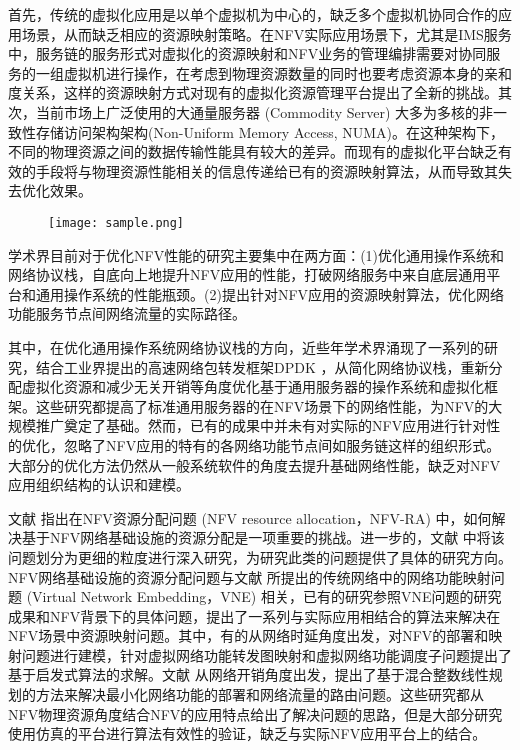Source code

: 首先，传统的虚拟化应用是以单个虚拟机为中心的，缺乏多个虚拟机协同合作的应用场景，从而缺乏相应的资源映射策略。在NFV实际应用场景下，尤其是IMS服务中，服务链的服务形式对虚拟化的资源映射和NFV业务的管理编排需要对协同服务的一组虚拟机进行操作，在考虑到物理资源数量的同时也要考虑资源本身的亲和度关系，这样的资源映射方式对现有的虚拟化资源管理平台提出了全新的挑战。其次，当前市场上广泛使用的大通量服务器 (Commodity Server) 大多为多核的非一致性存储访问架构架构(Non-Uniform Memory Access, NUMA)。在这种架构下，不同的物理资源之间的数据传输性能具有较大的差异。而现有的虚拟化平台缺乏有效的手段将与物理资源性能相关的信息传递给已有的资源映射算法，从而导致其失去优化效果。
\begin{figure}[!htp]
	\centering
	\texttt{[image: sample.png]}
\end{figure}
		
学术界目前对于优化NFV性能的研究主要集中在两方面：(1)优化通用操作系统和网络协议栈，自底向上地提升NFV应用的性能，打破网络服务中来自底层通用平台和通用操作系统的性能瓶颈。(2)提出针对NFV应用的资源映射算法，优化网络功能服务节点间网络流量的实际路径。

其中，在优化通用操作系统网络协议栈的方向，近些年学术界涌现了一系列的研究，结合工业界提出的高速网络包转发框架DPDK  ，从简化网络协议栈，重新分配虚拟化资源和减少无关开销等角度优化基于通用服务器的操作系统和虚拟化框架。这些研究都提高了标准通用服务器的在NFV场景下的网络性能，为NFV的大规模推广奠定了基础。然而，已有的成果中并未有对实际的NFV应用进行针对性的优化，忽略了NFV应用的特有的各网络功能节点间如服务链这样的组织形式。大部分的优化方法仍然从一般系统软件的角度去提升基础网络性能，缺乏对NFV应用组织结构的认识和建模。

文献  指出在NFV资源分配问题 (NFV resource allocation，NFV-RA) 中，如何解决基于NFV网络基础设施的资源分配是一项重要的挑战。进一步的，文献  中将该问题划分为更细的粒度进行深入研究，为研究此类的问题提供了具体的研究方向。NFV网络基础设施的资源分配问题与文献  所提出的传统网络中的网络功能映射问题 (Virtual Network Embedding，VNE) 相关，已有的研究参照VNE问题的研究成果和NFV背景下的具体问题，提出了一系列与实际应用相结合的算法来解决在NFV场景中资源映射问题。其中，有的从网络时延角度出发，对NFV的部署和映射问题进行建模，针对虚拟网络功能转发图映射和虚拟网络功能调度子问题提出了基于启发式算法的求解。文献  从网络开销角度出发，提出了基于混合整数线性规划的方法来解决最小化网络功能的部署和网络流量的路由问题。这些研究都从NFV物理资源角度结合NFV的应用特点给出了解决问题的思路，但是大部分研究使用仿真的平台进行算法有效性的验证，缺乏与实际NFV应用平台上的结合。

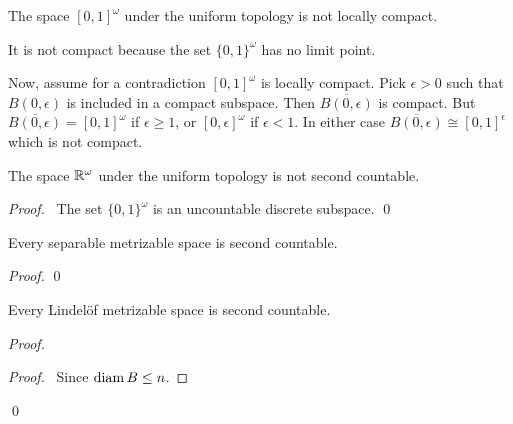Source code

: \begin{example}
    The space $[0,1]^\omega$ under the uniform topology is not locally compact.

    It is not compact because the set $\{ 0,1 \}^\omega$ has no limit point.

    Now, assume for a contradiction $[0,1]^\omega$ is locally compact. Pick $\epsilon > 0$
    such that $B(0,\epsilon)$ is included in a compact subspace. Then $\overline{B(0,\epsilon)}$ is compact.
    But $\overline{B(0,\epsilon)} = [0,1]^\omega$ if $\epsilon \geq 1$, or $[0,\epsilon]^\omega$
    if $\epsilon < 1$. In either case $\overline{B(0,\epsilon)} \cong [0,1]^\epsilon$ which is not
    compact.
\end{example}

\begin{example}
    The space $\mathbb{R}^\omega$ under the uniform topology is not second countable.

    \begin{proof}
        \pf\ The set $\{0,1\}^\omega$ is an uncountable discrete subspace. \qed
    \end{proof}
\end{example}

\begin{proposition}
    Every separable metrizable space is second countable.
\end{proposition}

\begin{proof}
    \pf
    \qed
\end{proof}

\begin{proposition}[AC]
    Every Lindel\"{o}f metrizable space is second countable.
\end{proposition}

\begin{proof}
    \pf
    \begin{proof}
        \pf\ Since $\operatorname{diam} B \leq n$.
    \end{proof}
    \qed
\end{proof}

--------------------

◆ What the task asks ◆
The records above should be written out in full and unchanged, except that pictures are dropped.

◆ Result for this task ◆
Source code

: 首先，传统的虚拟化应用是以单个虚拟机为中心的，缺乏多个虚拟机协同合作的应用场景，从而缺乏相应的资源映射策略。在NFV实际应用场景下，尤其是IMS服务中，服务链的服务形式对虚拟化的资源映射和NFV业务的管理编排需要对协同服务的一组虚拟机进行操作，在考虑到物理资源数量的同时也要考虑资源本身的亲和度关系，这样的资源映射方式对现有的虚拟化资源管理平台提出了全新的挑战。其次，当前市场上广泛使用的大通量服务器 (Commodity Server) 大多为多核的非一致性存储访问架构架构(Non-Uniform Memory Access, NUMA)。在这种架构下，不同的物理资源之间的数据传输性能具有较大的差异。而现有的虚拟化平台缺乏有效的手段将与物理资源性能相关的信息传递给已有的资源映射算法，从而导致其失去优化效果。
\begin{figure}[!htp]
	\centering
	\texttt{[image: sample.png]}
\end{figure}
		
学术界目前对于优化NFV性能的研究主要集中在两方面：(1)优化通用操作系统和网络协议栈，自底向上地提升NFV应用的性能，打破网络服务中来自底层通用平台和通用操作系统的性能瓶颈。(2)提出针对NFV应用的资源映射算法，优化网络功能服务节点间网络流量的实际路径。

其中，在优化通用操作系统网络协议栈的方向，近些年学术界涌现了一系列的研究，结合工业界提出的高速网络包转发框架DPDK  ，从简化网络协议栈，重新分配虚拟化资源和减少无关开销等角度优化基于通用服务器的操作系统和虚拟化框架。这些研究都提高了标准通用服务器的在NFV场景下的网络性能，为NFV的大规模推广奠定了基础。然而，已有的成果中并未有对实际的NFV应用进行针对性的优化，忽略了NFV应用的特有的各网络功能节点间如服务链这样的组织形式。大部分的优化方法仍然从一般系统软件的角度去提升基础网络性能，缺乏对NFV应用组织结构的认识和建模。

文献  指出在NFV资源分配问题 (NFV resource allocation，NFV-RA) 中，如何解决基于NFV网络基础设施的资源分配是一项重要的挑战。进一步的，文献  中将该问题划分为更细的粒度进行深入研究，为研究此类的问题提供了具体的研究方向。NFV网络基础设施的资源分配问题与文献  所提出的传统网络中的网络功能映射问题 (Virtual Network Embedding，VNE) 相关，已有的研究参照VNE问题的研究成果和NFV背景下的具体问题，提出了一系列与实际应用相结合的算法来解决在NFV场景中资源映射问题。其中，有的从网络时延角度出发，对NFV的部署和映射问题进行建模，针对虚拟网络功能转发图映射和虚拟网络功能调度子问题提出了基于启发式算法的求解。文献  从网络开销角度出发，提出了基于混合整数线性规划的方法来解决最小化网络功能的部署和网络流量的路由问题。这些研究都从NFV物理资源角度结合NFV的应用特点给出了解决问题的思路，但是大部分研究使用仿真的平台进行算法有效性的验证，缺乏与实际NFV应用平台上的结合。

Source code

: \begin{example}
    The space $[0,1]^\omega$ under the uniform topology is not locally compact.

    It is not compact because the set $\{ 0,1 \}^\omega$ has no limit point.

    Now, assume for a contradiction $[0,1]^\omega$ is locally compact. Pick $\epsilon > 0$
    such that $B(0,\epsilon)$ is included in a compact subspace. Then $\overline{B(0,\epsilon)}$ is compact.
    But $\overline{B(0,\epsilon)} = [0,1]^\omega$ if $\epsilon \geq 1$, or $[0,\epsilon]^\omega$
    if $\epsilon < 1$. In either case $\overline{B(0,\epsilon)} \cong [0,1]^\epsilon$ which is not
    compact.
\end{example}

\begin{example}
    The space $\mathbb{R}^\omega$ under the uniform topology is not second countable.

    \begin{proof}
        \pf\ The set $\{0,1\}^\omega$ is an uncountable discrete subspace. \qed
    \end{proof}
\end{example}

\begin{proposition}
    Every separable metrizable space is second countable.
\end{proposition}

\begin{proof}
    \pf
    \qed
\end{proof}

\begin{proposition}[AC]
    Every Lindel\"{o}f metrizable space is second countable.
\end{proposition}

\begin{proof}
    \pf
    \begin{proof}
        \pf\ Since $\operatorname{diam} B \leq n$.
    \end{proof}
    \qed
\end{proof}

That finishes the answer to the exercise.